Grijalva, whose district spans from Nogales to the California border, said the man known for the “Art of the Deal” failed to live up to his reputation with his address Saturday, offering a “half-baked solution” to Congress.
“Throughout his entire presidency, Trump has repeatedly demonstrated his inability to negotiate in good faith. Time and time again, he’s used dreamers, TPS (Temporary Protected Status) recipients, and families seeking asylum as pawns in a sick game to get his ridiculous wall for his shrinking base,” Grijalva said.
“Talk about reforming our immigration system rings hollow when congressional Republicans — long before Trump entered office — repeatedly killed attempts at comprehensive immigration reform.”
The Tucson Democrat said Republicans need to acknowledge that they have long fought proposed fixes to border security, noting the GOP opposed the “Gang of Eight” immigration proposal back when it emerged in 2013.
“Republicans cannot wash their hands on the issue,” Grijalva said.
The House is ready to seriously discuss hiring more customs agents, modernizing the ports of entry and a path forward for dreamers and TPS recipients, but Trump must end the shutdown first, he said.
“Democrats are ready to work across the aisle on these issues, but only when President Trump reopens the government and stops holding government funding, federal workers and dreamers hostage for his vanity wall,” he added.
Rep. Ann Kirkpatrick said Trump’s proposal shows that Republicans like Trump and Senate Majority Leader Mitch McConnell do not understand how the federal shutdown is hurting the economy.
“Mitch McConnell and President Trump don’t realize the harm of the shutdown,” Kirkpatrick said.
A proposal to give temporary status to Deferred Action for Childhood Arrivals recipients isn’t enough, she said.
“We’ve got to have permanent protection,” she said.
The Tucson Democrat says if the shutdown continues, federal workers might leave, taking jobs in the private sector.
“Employees are going to quit their jobs,” Kirkpatrick said.
Rep.

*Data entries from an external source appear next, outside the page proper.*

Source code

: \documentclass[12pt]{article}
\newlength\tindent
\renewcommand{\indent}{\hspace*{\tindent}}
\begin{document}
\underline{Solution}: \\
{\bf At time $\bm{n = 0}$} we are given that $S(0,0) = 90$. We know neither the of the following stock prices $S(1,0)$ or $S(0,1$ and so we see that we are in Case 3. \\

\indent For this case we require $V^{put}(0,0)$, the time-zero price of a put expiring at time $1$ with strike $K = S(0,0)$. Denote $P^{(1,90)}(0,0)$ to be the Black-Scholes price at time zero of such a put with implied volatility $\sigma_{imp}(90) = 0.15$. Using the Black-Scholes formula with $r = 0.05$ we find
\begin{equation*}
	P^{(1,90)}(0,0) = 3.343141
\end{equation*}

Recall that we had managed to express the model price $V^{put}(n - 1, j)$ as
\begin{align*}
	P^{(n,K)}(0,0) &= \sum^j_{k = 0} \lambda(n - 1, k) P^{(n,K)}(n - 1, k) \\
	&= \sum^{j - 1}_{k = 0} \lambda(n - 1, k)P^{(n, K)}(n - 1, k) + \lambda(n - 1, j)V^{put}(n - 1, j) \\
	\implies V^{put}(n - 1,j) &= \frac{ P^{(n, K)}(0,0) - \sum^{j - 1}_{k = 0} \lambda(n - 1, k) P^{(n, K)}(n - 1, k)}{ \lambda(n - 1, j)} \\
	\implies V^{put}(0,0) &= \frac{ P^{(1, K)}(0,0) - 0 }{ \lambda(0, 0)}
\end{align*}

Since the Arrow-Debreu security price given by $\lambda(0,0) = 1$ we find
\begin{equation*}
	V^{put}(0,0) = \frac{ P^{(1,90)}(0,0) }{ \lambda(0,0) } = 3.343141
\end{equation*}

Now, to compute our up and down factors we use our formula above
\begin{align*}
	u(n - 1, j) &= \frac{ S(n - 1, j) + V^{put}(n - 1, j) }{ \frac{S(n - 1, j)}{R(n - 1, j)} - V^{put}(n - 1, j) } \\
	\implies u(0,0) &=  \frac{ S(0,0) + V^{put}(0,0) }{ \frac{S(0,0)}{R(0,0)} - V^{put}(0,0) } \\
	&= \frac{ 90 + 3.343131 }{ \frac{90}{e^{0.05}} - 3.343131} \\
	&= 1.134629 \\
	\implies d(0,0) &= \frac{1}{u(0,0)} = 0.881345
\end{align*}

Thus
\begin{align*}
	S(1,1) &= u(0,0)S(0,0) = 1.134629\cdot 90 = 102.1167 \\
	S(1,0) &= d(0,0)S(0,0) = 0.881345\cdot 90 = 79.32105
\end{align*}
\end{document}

Tom O’Halleran, whose district spans from the northernmost part of Tucson to the Utah border, said discussions on how to secure the border could proceed only when the federal government shutdown is over.
“We have an obligation to protect our borders, and we can do it by investing in our Border Patrol agents and smart 21st-century security technology. We must also address our broken immigration system and give dreamers stability,” O’Halleran said. “Once we reopen the federal government and get hundreds of thousands of employees back to their paying jobs, we can begin those negotiations.”
Representatives for Arizona Sens. Kyrsten Sinema and Martha McSally did not respond to requests from the Arizona Daily Star for comment Saturday.